Right, I could (should) have understood that by myself.

> Consider we scheduled tasks to be run in 3 parallel processes:
> (As we NEEDSWORK comment only addresses the ouput selection,
> let's assume this is a fixes schedule, which we cannot alter.
> Which is true if we only change the code you quoted. That picks
> the process to output.)
> 
> [...]

> The output is produced by the current algorithm:
> (1) Start with process 1 (A) whose output will be live
> (2) Once A is done, flush all other done things, (B)
> (3) live output will be round robin, so process 2 (D)
> (4) Once D is done, flush all other done things (C, F, E)
>     in order of who finshed first
> 
> 
> (1) is uncontroversial.
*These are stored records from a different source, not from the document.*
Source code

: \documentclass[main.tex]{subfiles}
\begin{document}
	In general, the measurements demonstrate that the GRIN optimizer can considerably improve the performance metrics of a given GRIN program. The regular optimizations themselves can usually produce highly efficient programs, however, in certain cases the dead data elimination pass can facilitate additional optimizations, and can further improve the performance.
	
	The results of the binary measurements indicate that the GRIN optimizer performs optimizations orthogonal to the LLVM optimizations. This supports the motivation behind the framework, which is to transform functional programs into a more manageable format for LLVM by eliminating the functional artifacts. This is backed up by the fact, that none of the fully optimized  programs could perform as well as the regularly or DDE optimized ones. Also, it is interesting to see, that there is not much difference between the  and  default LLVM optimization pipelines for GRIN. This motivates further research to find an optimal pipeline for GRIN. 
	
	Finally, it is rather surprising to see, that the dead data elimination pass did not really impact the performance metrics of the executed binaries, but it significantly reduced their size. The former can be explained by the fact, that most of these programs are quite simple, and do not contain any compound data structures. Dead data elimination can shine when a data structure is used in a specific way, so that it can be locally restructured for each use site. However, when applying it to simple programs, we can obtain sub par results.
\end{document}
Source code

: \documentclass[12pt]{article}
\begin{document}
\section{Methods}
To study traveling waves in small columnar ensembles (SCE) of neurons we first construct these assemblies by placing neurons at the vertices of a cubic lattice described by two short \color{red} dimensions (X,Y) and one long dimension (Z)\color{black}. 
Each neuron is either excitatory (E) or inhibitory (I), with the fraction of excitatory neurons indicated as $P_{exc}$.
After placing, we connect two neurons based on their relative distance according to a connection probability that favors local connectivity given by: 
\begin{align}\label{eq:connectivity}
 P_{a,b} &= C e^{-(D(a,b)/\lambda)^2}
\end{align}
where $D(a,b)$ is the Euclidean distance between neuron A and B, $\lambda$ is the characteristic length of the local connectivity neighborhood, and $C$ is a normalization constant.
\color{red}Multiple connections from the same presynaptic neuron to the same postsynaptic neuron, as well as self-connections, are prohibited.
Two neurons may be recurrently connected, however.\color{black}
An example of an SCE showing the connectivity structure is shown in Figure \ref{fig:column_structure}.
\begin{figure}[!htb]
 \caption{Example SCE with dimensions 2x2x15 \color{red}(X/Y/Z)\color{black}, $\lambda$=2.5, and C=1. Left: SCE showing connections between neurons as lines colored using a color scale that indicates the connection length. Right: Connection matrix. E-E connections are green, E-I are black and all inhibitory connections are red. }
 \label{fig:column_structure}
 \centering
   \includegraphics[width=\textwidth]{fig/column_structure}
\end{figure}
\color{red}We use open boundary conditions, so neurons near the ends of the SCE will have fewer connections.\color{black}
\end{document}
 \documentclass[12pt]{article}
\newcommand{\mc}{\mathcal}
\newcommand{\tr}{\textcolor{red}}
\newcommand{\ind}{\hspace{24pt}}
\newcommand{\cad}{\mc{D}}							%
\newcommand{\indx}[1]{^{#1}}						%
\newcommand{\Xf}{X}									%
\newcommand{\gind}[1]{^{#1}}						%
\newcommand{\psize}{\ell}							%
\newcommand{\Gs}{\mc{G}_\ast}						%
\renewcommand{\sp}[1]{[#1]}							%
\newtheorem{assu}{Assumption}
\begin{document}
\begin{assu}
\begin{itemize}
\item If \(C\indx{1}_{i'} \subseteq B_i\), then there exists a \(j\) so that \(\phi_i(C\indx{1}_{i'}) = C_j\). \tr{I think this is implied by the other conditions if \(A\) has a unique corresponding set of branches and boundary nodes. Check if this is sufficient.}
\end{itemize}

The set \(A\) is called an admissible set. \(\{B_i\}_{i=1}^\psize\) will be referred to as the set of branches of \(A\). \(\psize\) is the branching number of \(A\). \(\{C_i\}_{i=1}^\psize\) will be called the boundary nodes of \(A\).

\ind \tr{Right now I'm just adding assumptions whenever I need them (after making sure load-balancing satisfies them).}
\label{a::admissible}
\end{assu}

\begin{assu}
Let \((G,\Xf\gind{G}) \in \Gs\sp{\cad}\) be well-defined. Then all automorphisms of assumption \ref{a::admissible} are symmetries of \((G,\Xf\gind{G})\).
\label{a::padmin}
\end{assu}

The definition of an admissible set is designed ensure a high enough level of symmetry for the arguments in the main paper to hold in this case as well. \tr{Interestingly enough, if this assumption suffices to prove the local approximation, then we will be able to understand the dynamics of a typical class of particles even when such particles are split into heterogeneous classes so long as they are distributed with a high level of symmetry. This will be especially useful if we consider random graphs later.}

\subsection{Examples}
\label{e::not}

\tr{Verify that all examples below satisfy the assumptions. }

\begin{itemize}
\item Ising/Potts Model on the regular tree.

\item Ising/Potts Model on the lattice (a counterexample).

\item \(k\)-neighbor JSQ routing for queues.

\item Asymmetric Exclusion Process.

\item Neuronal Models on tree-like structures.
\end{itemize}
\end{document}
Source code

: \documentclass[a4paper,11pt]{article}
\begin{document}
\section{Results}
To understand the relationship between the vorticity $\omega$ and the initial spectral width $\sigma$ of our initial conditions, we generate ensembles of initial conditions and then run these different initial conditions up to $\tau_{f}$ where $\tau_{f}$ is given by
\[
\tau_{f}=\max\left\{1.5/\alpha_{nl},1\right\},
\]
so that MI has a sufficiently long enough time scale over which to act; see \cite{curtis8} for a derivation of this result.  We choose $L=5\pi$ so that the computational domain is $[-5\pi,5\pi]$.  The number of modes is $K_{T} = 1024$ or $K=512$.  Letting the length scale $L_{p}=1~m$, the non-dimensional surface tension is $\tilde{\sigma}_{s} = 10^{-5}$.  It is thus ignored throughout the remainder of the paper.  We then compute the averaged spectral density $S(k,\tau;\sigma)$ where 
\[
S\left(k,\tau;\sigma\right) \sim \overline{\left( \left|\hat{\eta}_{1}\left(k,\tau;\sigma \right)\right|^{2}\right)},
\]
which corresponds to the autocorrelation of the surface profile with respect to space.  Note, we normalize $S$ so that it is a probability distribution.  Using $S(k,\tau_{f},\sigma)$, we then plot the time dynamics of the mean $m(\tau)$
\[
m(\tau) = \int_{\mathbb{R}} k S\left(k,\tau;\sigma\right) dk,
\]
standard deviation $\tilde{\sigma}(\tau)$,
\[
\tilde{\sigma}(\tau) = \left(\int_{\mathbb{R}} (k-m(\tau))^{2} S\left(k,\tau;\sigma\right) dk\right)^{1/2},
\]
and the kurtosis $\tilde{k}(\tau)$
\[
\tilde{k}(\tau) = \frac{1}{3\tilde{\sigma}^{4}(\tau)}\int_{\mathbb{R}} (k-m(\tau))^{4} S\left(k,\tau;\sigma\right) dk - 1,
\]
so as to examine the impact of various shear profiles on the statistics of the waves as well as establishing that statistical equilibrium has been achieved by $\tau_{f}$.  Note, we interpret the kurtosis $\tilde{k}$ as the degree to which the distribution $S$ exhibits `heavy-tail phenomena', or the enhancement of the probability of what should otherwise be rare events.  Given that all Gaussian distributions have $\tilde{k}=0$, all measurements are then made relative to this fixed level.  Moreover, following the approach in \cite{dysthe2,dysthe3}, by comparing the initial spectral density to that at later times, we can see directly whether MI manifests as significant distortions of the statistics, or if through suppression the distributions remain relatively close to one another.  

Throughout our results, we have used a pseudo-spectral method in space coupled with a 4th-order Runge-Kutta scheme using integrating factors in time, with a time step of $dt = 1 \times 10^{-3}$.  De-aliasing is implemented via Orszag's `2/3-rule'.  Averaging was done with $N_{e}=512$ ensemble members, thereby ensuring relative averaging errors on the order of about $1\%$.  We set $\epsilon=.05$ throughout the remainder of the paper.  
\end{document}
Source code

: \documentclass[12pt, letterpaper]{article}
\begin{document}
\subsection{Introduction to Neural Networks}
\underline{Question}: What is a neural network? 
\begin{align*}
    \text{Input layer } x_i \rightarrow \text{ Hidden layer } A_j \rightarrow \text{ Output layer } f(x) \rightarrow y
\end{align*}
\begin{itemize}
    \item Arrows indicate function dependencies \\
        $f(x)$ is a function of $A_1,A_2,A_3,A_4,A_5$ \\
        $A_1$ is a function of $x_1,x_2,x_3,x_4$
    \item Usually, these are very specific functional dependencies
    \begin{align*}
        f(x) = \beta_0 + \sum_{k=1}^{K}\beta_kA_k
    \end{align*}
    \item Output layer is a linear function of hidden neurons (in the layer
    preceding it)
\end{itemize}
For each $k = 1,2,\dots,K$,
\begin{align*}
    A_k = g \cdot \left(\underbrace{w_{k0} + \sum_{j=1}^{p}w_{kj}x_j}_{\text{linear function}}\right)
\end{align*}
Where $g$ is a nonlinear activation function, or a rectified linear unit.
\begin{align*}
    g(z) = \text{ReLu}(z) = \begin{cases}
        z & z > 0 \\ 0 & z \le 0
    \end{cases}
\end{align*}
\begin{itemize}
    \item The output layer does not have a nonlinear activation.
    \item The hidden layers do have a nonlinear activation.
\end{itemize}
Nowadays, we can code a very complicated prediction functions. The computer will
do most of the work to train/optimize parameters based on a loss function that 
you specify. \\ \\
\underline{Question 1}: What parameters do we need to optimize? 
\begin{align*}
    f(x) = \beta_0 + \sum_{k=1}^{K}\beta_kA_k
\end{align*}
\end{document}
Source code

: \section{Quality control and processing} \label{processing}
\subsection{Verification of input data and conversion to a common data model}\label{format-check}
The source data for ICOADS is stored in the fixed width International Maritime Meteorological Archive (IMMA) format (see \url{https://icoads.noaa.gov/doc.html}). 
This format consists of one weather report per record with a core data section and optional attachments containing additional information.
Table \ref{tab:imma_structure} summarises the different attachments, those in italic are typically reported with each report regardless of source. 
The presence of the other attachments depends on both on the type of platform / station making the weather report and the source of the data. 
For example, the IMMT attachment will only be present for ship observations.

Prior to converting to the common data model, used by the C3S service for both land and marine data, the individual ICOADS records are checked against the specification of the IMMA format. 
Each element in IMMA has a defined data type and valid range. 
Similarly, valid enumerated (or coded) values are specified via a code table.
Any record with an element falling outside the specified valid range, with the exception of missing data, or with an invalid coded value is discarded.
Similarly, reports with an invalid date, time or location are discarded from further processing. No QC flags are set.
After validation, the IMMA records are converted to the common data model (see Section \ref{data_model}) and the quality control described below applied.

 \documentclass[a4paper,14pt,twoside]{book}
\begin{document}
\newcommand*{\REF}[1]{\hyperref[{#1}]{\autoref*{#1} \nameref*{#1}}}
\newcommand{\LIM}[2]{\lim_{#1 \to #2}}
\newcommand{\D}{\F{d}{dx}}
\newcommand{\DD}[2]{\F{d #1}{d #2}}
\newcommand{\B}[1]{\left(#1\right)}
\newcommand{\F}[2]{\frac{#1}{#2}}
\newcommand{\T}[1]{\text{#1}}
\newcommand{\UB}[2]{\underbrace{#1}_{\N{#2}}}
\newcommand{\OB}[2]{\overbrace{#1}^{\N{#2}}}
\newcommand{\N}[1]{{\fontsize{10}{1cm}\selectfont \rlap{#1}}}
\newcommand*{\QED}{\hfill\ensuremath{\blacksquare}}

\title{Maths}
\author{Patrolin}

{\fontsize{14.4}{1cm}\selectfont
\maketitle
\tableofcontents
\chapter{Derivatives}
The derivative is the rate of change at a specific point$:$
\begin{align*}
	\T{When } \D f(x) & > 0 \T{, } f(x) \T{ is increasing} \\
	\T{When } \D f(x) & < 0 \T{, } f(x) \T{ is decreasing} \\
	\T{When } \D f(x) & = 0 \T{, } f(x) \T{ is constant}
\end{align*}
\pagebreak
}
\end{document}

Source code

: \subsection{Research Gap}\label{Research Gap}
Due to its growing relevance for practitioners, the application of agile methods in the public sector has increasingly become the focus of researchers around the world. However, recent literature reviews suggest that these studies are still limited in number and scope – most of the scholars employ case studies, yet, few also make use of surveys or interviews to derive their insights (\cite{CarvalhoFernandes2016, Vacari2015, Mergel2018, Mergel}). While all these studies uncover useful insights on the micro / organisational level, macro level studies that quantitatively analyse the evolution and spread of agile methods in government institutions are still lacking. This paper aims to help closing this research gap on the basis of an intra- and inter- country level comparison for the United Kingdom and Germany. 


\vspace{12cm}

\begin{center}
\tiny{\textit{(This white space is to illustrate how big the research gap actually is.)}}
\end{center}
We have no information about tasks A,B,C,
>     so pick a random candidate. We hardcoded process 1 for now.
> 
> (2) also uncontroversial IMHO. There is not much we can do different.

Agreed

> (3) is what this NEEDSWORK comment is about. Instead of outputting D
>     we might have choosen C. (for $REASONS, e.g.: C is running longer than
>     D already, so we expect it to finish sooner, by assuming
>     any task takes the same expected time to finish. And as C
>     is expected to finish earlier than D, we may have smoother
>     output. "Less buffered bursts")
> 
> [...]
> 
> This seems to be better than the current behavior as we have more
> different tasks with "live" output, i.e. you see stuff moving.
> I made up the data to make the point though. We would need to use
> live data and experiment with different strategies to find a
> good/better solution.

We should probably settle on what is the behavior we want to obtain, 
before trying to find a strategy to implement (or approximate) it:
- Do we want to be as close as possible to a serial processing output? 
- Do we want to see as much live output as possible?

I do not think that being close to serial processing is a relevant 
behavior: we applied an arbitrary order to tasks when naming them for
explanations (A, B, C...), but the tasks aren't really sorted in any
way (and that's why the parallelization is relevant).Neither the user
nor git have any interest in getting these ouputs in a specific order.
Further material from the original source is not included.